The Corruption of Python
I enjoy doing silly things with code - having an idea that makes me chuckle and then figuring out how to make it happen. These are often fun diversions, an exercise in pushing my limits and Python's - but sometimes they turn into proper projects which I release, other people use, and I then need to maintain. As a result, a lot of my projects harbour a dark secret or two, and I've used a lot of techniques to hide them away and protect my users from the troubles they can bring. I'm going to talk about these techniques in this and the next few posts.
The Zen of Python says that simple is better than complex, explicit is better than implicit, and beautiful is better than ugly. I sometimes say that my projects follow The Corruption of Python: complex makes the simple possible, implicit is simpler than explicit, and beauty is in the eye of the beholder.
The most obvious way for a library to move code away from the user is to put it in a function for them to call. Python takes this a step further and gives us decorators - not controversial or particularly complicated, but it's a good place to start. They're a quick and easy way to move boilerplate functionality away from the code you work on regularly. A contrived example would be checking an argument is a string:
def write_to_screen(var):
if not isinstance(var, str):
raise ValueError("Expected a string")
print(var)
Simple enough, but if you do that 10 times, you need to write those 2 lines 10 times. It starts to get messy - the complexity is now with the person writing this code. Decorators let you shift that complexity to somewhere else in your codebase, like a function call but separate from your code, with a neater syntax:
@enforce_string
def write_to_screen(var):
print(var)
Nice and clean, nothing cluttering your function logic, difficult to mess up. But this comes at a cost - those 2 lines of checking logic are now 6:
def enforce_string(fn):
def wrap(var):
if not isinstance(var, str):
raise ValueError("Expected a string")
return fn(var)
return wrap
And this is a contrived example - things can get much worse in the real world.

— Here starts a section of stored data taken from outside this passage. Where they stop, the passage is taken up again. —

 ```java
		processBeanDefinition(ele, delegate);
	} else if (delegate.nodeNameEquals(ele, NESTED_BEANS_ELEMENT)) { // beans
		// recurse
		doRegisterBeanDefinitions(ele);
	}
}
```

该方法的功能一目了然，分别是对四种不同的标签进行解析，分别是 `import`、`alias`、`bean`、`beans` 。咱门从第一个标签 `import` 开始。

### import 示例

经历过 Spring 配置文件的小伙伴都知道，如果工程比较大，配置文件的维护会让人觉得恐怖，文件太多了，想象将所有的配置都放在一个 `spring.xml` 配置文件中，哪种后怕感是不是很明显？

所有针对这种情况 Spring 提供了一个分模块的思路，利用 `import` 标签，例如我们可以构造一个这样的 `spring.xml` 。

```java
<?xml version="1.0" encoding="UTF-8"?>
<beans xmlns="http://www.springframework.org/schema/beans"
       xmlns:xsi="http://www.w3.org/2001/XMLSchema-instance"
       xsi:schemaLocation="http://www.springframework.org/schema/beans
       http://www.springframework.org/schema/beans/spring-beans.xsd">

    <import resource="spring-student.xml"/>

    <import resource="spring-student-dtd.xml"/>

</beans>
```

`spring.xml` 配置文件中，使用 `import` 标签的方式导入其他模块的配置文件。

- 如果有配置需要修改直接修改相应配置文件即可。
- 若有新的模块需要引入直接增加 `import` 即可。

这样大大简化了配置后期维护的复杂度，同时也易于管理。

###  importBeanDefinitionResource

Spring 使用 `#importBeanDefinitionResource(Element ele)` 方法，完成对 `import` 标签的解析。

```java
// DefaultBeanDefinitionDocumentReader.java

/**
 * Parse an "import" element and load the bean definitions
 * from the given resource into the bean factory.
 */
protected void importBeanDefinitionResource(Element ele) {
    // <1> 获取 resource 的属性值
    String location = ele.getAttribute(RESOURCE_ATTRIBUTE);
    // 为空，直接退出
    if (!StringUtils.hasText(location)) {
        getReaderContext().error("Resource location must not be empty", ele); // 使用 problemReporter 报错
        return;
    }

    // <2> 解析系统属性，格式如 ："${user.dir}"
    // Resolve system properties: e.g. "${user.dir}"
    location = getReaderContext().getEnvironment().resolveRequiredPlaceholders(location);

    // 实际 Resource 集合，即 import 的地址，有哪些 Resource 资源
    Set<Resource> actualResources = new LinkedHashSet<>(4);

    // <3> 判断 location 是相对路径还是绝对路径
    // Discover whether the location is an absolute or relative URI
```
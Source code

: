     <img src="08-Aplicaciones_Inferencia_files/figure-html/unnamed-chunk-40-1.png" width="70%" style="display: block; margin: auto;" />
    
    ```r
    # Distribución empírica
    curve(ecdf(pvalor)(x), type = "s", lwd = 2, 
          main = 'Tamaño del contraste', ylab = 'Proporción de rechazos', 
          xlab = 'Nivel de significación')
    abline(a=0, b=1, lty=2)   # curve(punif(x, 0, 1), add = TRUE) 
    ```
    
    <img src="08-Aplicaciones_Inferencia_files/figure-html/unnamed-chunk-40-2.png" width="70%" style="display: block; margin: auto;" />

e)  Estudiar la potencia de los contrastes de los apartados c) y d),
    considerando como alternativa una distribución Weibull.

Mara is my asynchronous networking library, which uses decorators to register event handlers:
@server.on(events.Receive)
async def echo(event: events.Receive):
event.connection.write(event.data)
Here we have an echo
function which receives an event and sends the same data back to the same client. We bind that to the server using the server.on
decorator, which says "listen for the Receive
event and pass it to this function". It's about as simple and clear as networking can get.
But it comes at a cost - the code behind that simple decorator involves two classes and multiple functions. I didn't need to do it like this - I could have exposed the event lookup dictionary on the server
object, and told Mara users to append their listener callbacks to that directly.
By doing it this way I've made the library easier to use, but that one line decorator is now hiding significant complexity, and if there's a problem in there it's going to be pretty difficult for someone using Mara to figure out what has gone wrong. By making the choice to simplify Mara's API, I've raised the barrier to entry for any potential contributors.
I'm happy with that - my goal is to write a library which makes networking easier, and this achieves that. With tests I can mitigate the risk and minimise the hassle. But the point I'm making is that this has increased my maintenance burden - and this burden is only going to get worse as we progress through this series of posts.